Avant d’être une momie célèbre et célébrée, le corps de Walter Benjamin a été photographié à plusieurs reprises à une époque où l'on croyait que le temps de l'image était venu. Avec une certaine passivité, il s’est ainsi prêté au jeu de Gisèle Freund, dont les photographies sont exposées à la BPI. "Benjamin [...] ne semble venir à lui-même que sur fond d’une lourde passivité primordiale", écrit Guy Petitdemange dans la postface de la Correspondance 1929-1940. Le voici, par exemple, au bord de la rivière à Pontigny, à la lisière du cadrage, méditant une fleur à la main ; ou dans la salle des fichiers de la Bibliothèque nationale, mains potelées, doigts tachés d’encre ; ou encore le visage soucieux, main posée sur un front rose et pâle, chemise et cheveux gris bleu. Cela se passe à Paris entre 1932 et 1938.
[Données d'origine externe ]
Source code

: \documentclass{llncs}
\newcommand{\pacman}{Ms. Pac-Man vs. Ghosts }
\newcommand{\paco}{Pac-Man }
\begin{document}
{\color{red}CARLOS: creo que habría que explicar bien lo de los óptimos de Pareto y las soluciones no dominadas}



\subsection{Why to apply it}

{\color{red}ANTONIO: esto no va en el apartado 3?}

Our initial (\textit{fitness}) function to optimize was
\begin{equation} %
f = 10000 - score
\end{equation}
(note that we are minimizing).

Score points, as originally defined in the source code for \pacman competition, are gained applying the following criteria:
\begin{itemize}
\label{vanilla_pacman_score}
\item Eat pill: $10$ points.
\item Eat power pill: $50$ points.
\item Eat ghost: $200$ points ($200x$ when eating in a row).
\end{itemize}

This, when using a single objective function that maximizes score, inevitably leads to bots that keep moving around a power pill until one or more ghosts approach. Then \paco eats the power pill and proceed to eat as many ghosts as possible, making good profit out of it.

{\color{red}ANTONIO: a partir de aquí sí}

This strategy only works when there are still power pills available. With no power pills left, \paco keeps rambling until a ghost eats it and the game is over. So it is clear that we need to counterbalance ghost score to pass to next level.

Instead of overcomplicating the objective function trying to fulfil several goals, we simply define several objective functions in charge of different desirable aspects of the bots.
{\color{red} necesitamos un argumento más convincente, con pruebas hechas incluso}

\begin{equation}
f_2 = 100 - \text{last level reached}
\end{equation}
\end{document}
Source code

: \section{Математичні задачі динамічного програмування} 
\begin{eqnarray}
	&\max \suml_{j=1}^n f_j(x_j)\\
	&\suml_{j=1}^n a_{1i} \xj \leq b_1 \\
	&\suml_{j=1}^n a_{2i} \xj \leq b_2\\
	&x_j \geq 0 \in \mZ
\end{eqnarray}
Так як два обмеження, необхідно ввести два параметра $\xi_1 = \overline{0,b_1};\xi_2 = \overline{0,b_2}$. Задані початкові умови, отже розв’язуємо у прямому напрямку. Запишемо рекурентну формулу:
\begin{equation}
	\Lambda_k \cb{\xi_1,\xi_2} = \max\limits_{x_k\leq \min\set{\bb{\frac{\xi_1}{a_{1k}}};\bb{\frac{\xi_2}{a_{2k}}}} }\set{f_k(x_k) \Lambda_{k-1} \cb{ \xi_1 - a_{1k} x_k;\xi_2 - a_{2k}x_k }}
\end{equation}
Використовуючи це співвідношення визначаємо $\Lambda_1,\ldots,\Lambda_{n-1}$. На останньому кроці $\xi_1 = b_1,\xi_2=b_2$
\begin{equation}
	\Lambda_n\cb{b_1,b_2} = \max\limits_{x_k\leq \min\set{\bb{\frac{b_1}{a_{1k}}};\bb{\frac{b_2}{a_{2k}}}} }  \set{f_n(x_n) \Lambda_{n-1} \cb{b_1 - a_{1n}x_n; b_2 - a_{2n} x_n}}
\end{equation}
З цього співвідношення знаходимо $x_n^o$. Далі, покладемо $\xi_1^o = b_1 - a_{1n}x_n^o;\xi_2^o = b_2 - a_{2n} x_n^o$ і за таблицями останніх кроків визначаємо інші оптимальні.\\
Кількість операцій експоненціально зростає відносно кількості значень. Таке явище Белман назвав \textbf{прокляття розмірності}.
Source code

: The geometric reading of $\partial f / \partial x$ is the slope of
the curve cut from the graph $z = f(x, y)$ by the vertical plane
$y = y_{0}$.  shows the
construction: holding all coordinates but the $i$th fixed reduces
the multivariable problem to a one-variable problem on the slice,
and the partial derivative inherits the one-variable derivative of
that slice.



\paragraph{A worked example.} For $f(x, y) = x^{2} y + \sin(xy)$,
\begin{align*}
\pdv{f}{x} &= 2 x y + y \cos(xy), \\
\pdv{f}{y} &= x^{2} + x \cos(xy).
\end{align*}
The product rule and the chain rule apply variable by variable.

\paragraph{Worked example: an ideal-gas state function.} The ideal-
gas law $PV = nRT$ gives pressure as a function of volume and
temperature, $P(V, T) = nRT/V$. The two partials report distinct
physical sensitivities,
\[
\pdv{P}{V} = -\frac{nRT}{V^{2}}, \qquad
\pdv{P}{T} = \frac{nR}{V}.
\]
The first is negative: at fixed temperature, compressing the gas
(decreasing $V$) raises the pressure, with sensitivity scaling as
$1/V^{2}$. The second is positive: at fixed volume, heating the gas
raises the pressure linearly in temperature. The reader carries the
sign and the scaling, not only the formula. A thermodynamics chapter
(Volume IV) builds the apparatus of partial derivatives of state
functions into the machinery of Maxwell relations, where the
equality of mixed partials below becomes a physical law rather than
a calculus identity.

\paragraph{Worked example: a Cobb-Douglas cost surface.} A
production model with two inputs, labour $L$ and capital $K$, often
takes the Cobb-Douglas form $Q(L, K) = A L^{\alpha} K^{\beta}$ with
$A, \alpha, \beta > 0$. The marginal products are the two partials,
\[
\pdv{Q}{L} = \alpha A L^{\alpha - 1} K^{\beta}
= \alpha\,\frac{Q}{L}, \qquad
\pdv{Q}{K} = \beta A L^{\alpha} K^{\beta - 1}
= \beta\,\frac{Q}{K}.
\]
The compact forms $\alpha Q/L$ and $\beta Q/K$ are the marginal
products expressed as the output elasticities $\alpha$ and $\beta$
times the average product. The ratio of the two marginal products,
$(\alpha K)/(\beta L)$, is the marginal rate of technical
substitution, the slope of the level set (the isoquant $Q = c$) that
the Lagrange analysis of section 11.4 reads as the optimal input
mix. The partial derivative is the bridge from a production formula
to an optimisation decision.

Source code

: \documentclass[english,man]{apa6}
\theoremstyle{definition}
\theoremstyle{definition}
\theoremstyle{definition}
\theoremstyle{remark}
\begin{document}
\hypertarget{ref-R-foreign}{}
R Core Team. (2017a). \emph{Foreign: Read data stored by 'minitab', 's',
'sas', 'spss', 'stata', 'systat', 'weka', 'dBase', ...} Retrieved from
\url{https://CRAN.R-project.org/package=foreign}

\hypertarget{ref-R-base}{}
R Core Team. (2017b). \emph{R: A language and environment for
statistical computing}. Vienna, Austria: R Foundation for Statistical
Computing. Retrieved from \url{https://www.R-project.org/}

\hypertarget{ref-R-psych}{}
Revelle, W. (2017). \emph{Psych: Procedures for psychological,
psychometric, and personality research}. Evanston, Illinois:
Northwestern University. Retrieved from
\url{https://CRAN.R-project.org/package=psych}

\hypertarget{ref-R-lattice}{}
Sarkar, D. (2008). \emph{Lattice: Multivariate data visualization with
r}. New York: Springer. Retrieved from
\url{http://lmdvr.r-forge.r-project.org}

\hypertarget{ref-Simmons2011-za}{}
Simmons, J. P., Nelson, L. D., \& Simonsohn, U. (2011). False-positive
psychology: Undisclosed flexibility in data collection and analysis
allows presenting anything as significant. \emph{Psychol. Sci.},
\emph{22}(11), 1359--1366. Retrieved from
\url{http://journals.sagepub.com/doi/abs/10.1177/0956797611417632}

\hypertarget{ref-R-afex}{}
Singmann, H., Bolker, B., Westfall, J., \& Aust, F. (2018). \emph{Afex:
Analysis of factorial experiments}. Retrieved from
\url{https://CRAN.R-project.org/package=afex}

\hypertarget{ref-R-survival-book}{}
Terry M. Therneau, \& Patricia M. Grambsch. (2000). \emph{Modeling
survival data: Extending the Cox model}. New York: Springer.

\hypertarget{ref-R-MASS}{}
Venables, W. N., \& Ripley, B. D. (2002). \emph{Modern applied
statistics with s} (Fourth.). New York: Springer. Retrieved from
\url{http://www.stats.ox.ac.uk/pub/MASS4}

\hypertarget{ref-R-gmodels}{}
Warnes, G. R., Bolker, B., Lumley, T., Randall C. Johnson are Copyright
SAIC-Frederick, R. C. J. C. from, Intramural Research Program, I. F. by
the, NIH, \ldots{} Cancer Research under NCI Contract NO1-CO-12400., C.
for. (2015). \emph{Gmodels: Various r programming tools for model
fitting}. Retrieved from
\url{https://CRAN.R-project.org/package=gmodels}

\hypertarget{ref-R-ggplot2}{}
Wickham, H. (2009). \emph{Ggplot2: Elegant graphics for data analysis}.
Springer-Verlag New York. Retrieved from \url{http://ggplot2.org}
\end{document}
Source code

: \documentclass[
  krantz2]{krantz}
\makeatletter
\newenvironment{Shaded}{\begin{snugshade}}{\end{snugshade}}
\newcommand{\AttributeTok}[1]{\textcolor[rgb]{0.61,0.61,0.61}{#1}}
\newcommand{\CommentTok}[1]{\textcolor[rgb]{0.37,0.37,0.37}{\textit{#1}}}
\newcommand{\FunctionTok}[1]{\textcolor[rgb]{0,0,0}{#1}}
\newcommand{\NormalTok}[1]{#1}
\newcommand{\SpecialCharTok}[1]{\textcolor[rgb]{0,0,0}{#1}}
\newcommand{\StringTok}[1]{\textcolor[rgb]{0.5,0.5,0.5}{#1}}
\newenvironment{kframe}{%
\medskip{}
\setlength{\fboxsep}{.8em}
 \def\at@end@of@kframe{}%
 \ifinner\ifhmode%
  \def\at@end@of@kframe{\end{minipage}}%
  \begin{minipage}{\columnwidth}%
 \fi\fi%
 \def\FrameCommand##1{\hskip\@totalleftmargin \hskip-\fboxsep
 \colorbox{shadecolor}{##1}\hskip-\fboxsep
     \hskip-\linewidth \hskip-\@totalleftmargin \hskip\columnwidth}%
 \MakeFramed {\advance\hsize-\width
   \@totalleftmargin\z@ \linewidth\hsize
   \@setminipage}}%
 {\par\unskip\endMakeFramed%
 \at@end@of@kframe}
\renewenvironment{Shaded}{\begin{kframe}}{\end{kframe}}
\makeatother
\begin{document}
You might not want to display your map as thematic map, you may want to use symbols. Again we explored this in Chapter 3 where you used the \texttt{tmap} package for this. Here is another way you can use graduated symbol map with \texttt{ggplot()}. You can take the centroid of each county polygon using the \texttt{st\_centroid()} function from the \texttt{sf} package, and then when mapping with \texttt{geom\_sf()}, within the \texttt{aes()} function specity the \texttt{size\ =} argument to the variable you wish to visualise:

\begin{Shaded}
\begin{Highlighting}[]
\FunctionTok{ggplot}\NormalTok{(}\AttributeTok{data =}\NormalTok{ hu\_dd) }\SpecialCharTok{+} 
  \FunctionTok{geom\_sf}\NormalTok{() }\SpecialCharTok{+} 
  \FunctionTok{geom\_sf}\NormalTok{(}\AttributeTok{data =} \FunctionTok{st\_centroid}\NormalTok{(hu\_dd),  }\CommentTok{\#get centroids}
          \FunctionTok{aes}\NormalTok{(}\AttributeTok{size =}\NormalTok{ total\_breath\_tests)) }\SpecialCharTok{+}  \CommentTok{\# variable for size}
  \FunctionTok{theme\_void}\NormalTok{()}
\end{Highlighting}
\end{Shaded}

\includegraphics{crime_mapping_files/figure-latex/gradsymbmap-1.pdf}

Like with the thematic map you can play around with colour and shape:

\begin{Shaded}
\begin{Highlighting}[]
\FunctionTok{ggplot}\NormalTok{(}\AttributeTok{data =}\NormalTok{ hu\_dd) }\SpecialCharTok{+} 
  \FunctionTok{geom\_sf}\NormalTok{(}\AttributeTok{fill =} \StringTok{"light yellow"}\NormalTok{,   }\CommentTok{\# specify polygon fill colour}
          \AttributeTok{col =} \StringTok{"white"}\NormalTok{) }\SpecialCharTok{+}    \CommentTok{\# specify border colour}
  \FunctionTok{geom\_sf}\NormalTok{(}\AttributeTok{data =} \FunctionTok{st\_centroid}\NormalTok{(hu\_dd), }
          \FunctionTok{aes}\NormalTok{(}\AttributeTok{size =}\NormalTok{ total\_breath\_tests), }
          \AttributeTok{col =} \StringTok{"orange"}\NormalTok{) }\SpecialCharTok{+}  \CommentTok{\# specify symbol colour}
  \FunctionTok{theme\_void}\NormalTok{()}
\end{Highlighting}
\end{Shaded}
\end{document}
Au même moment, dans la même ville, la même Gisèle tente de fixer James Joyce, à son domicile. "Ces photos devaient partir d’urgence aux États-Unis. Je le quittai en hâte. Mon taxi, en voulant aller trop vite, s’écrasa contre une voiture. Ses vitres se brisèrent, mon appareil m’échappa et j’arrivai à la maison en pleurant. Je téléphonai immédiatement à Joyce : Mister Joyce, vous avez désiré ma mort. Mon taxi a eu un accident et les photos sont fichues. Êtes-vous content ? Vous m’avez jeté un mauvais sort !"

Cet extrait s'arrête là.